#### EXTRACTED MATERIAL
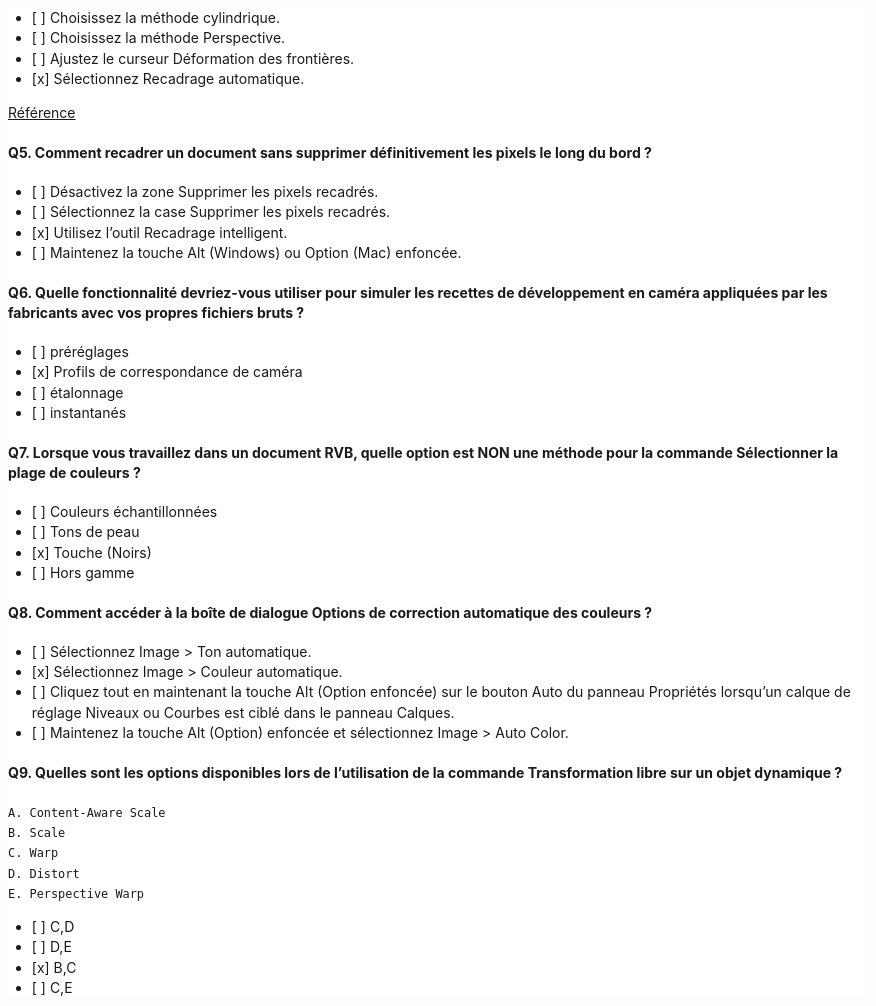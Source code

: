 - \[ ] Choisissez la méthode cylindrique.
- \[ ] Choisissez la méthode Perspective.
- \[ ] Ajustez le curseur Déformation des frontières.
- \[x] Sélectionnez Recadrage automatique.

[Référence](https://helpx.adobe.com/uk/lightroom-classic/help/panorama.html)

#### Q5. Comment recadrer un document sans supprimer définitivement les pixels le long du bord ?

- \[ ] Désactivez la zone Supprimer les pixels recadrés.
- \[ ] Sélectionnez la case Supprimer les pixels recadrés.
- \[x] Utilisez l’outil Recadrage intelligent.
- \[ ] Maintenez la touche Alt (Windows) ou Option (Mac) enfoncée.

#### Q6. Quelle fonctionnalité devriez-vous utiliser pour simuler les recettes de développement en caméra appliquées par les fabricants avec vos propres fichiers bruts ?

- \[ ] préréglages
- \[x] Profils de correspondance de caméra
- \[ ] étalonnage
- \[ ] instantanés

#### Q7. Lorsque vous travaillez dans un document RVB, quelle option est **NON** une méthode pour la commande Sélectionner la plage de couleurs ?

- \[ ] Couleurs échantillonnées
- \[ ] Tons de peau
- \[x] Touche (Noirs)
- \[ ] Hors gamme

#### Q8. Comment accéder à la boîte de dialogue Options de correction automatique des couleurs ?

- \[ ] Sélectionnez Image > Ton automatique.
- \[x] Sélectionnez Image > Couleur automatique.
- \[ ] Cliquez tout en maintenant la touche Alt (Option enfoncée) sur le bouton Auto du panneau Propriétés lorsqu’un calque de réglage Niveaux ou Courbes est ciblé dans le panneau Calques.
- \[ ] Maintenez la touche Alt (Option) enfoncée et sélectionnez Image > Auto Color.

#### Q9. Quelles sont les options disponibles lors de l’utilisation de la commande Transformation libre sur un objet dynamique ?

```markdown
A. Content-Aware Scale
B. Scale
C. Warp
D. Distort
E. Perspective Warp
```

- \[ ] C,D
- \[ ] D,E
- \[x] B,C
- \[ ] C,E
########
#### EXTRACTED MATERIAL
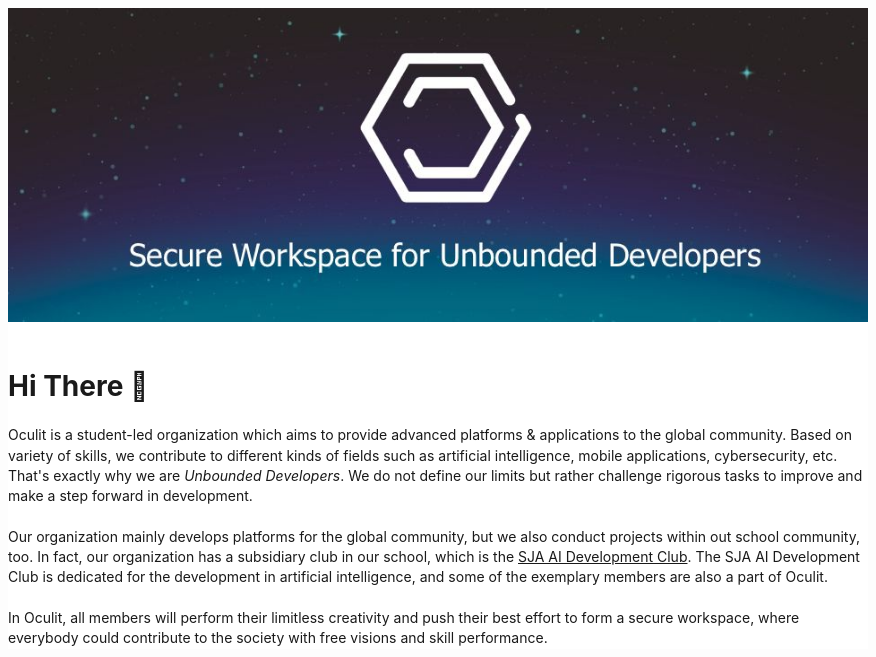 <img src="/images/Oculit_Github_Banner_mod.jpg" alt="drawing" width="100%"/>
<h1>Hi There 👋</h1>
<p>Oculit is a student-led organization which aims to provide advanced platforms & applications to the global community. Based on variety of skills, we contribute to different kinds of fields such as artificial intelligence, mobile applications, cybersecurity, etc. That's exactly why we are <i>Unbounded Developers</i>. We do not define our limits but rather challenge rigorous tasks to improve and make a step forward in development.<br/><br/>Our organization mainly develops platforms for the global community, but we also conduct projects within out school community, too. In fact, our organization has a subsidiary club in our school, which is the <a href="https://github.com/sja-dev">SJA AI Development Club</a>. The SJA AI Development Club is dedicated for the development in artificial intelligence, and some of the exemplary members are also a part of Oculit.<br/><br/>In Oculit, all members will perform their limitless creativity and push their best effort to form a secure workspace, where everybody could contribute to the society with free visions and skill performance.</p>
########
ACTION ITEM
From the records above, transcribe without alteration every line from the one with "- \[ ] Maintenez la touche Alt (Windows)" to the one with "- \[x] Sélectionnez Image", inclusive.

SOLUTION
- \[ ] Maintenez la touche Alt (Windows) ou Option (Mac) enfoncée.

#### Q6. Quelle fonctionnalité devriez-vous utiliser pour simuler les recettes de développement en caméra appliquées par les fabricants avec vos propres fichiers bruts ?

- \[ ] préréglages
- \[x] Profils de correspondance de caméra
- \[ ] étalonnage
- \[ ] instantanés

#### Q7. Lorsque vous travaillez dans un document RVB, quelle option est **NON** une méthode pour la commande Sélectionner la plage de couleurs ?

- \[ ] Couleurs échantillonnées
- \[ ] Tons de peau
- \[x] Touche (Noirs)
- \[ ] Hors gamme

#### Q8. Comment accéder à la boîte de dialogue Options de correction automatique des couleurs ?

- \[ ] Sélectionnez Image > Ton automatique.
- \[x] Sélectionnez Image > Couleur automatique.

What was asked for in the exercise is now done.